__DIRECTIONS FOR THIS TASK__
Hand back all records exactly, pictures omitted.

__THE RECORDS__
*-*-*

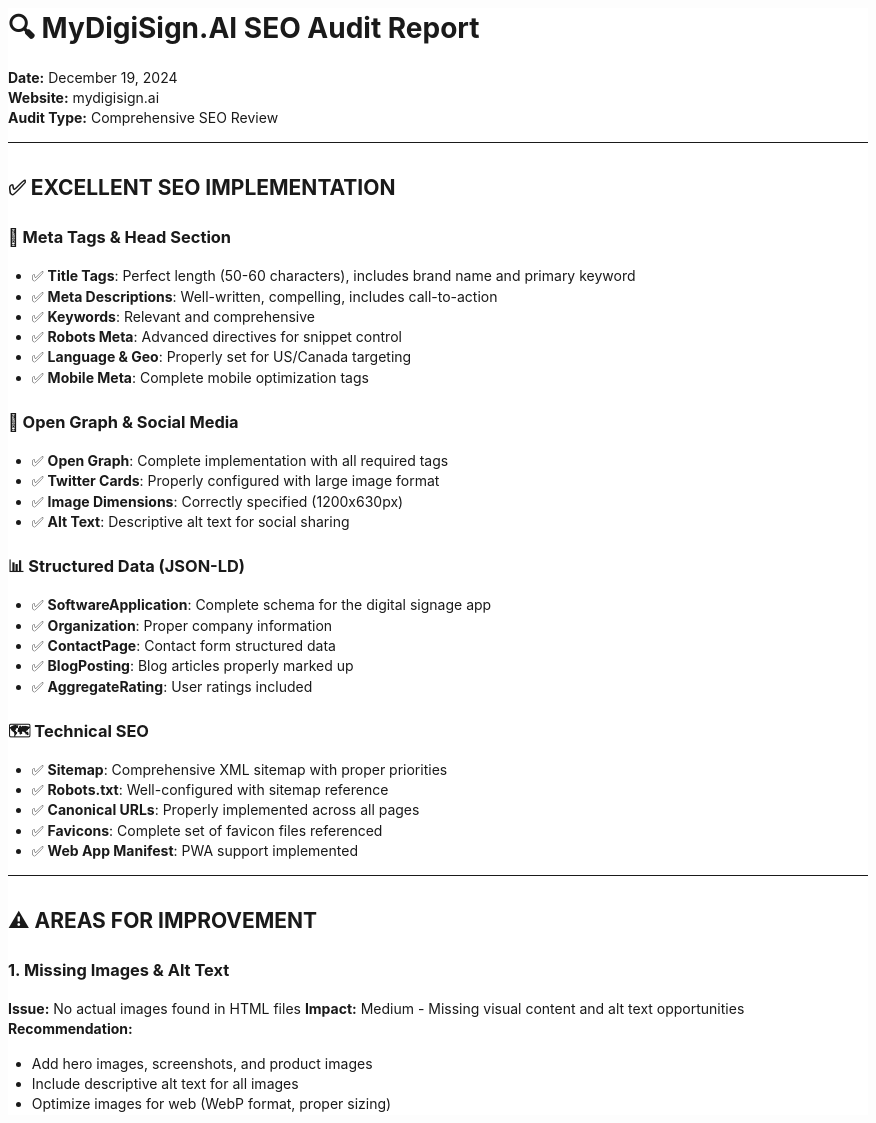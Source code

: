 # 🔍 MyDigiSign.AI SEO Audit Report

**Date:** December 19, 2024  
**Website:** mydigisign.ai  
**Audit Type:** Comprehensive SEO Review

---

## ✅ **EXCELLENT SEO IMPLEMENTATION**

### **🎯 Meta Tags & Head Section**
- ✅ **Title Tags**: Perfect length (50-60 characters), includes brand name and primary keyword
- ✅ **Meta Descriptions**: Well-written, compelling, includes call-to-action
- ✅ **Keywords**: Relevant and comprehensive
- ✅ **Robots Meta**: Advanced directives for snippet control
- ✅ **Language & Geo**: Properly set for US/Canada targeting
- ✅ **Mobile Meta**: Complete mobile optimization tags

### **🔗 Open Graph & Social Media**
- ✅ **Open Graph**: Complete implementation with all required tags
- ✅ **Twitter Cards**: Properly configured with large image format
- ✅ **Image Dimensions**: Correctly specified (1200x630px)
- ✅ **Alt Text**: Descriptive alt text for social sharing

### **📊 Structured Data (JSON-LD)**
- ✅ **SoftwareApplication**: Complete schema for the digital signage app
- ✅ **Organization**: Proper company information
- ✅ **ContactPage**: Contact form structured data
- ✅ **BlogPosting**: Blog articles properly marked up
- ✅ **AggregateRating**: User ratings included

### **🗺️ Technical SEO**
- ✅ **Sitemap**: Comprehensive XML sitemap with proper priorities
- ✅ **Robots.txt**: Well-configured with sitemap reference
- ✅ **Canonical URLs**: Properly implemented across all pages
- ✅ **Favicons**: Complete set of favicon files referenced
- ✅ **Web App Manifest**: PWA support implemented

---

## ⚠️ **AREAS FOR IMPROVEMENT**

### **1. Missing Images & Alt Text**
**Issue:** No actual images found in HTML files
**Impact:** Medium - Missing visual content and alt text opportunities
**Recommendation:**
- Add hero images, screenshots, and product images
- Include descriptive alt text for all images
- Optimize images for web (WebP format, proper sizing)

*-*-*

__RESULT FOR THIS EXERCISE__
Source code

: # 🔍 MyDigiSign.AI SEO Audit Report

**Date:** December 19, 2024  
**Website:** mydigisign.ai  
**Audit Type:** Comprehensive SEO Review

---

## ✅ **EXCELLENT SEO IMPLEMENTATION**

### **🎯 Meta Tags & Head Section**
- ✅ **Title Tags**: Perfect length (50-60 characters), includes brand name and primary keyword
- ✅ **Meta Descriptions**: Well-written, compelling, includes call-to-action
- ✅ **Keywords**: Relevant and comprehensive
- ✅ **Robots Meta**: Advanced directives for snippet control
- ✅ **Language & Geo**: Properly set for US/Canada targeting
- ✅ **Mobile Meta**: Complete mobile optimization tags

### **🔗 Open Graph & Social Media**
- ✅ **Open Graph**: Complete implementation with all required tags
- ✅ **Twitter Cards**: Properly configured with large image format
- ✅ **Image Dimensions**: Correctly specified (1200x630px)
- ✅ **Alt Text**: Descriptive alt text for social sharing

### **📊 Structured Data (JSON-LD)**
- ✅ **SoftwareApplication**: Complete schema for the digital signage app
- ✅ **Organization**: Proper company information
- ✅ **ContactPage**: Contact form structured data
- ✅ **BlogPosting**: Blog articles properly marked up
- ✅ **AggregateRating**: User ratings included

### **🗺️ Technical SEO**
- ✅ **Sitemap**: Comprehensive XML sitemap with proper priorities
- ✅ **Robots.txt**: Well-configured with sitemap reference
- ✅ **Canonical URLs**: Properly implemented across all pages
- ✅ **Favicons**: Complete set of favicon files referenced
- ✅ **Web App Manifest**: PWA support implemented

---

## ⚠️ **AREAS FOR IMPROVEMENT**

### **1. Missing Images & Alt Text**
**Issue:** No actual images found in HTML files
**Impact:** Medium - Missing visual content and alt text opportunities
**Recommendation:**
- Add hero images, screenshots, and product images
- Include descriptive alt text for all images
- Optimize images for web (WebP format, proper sizing)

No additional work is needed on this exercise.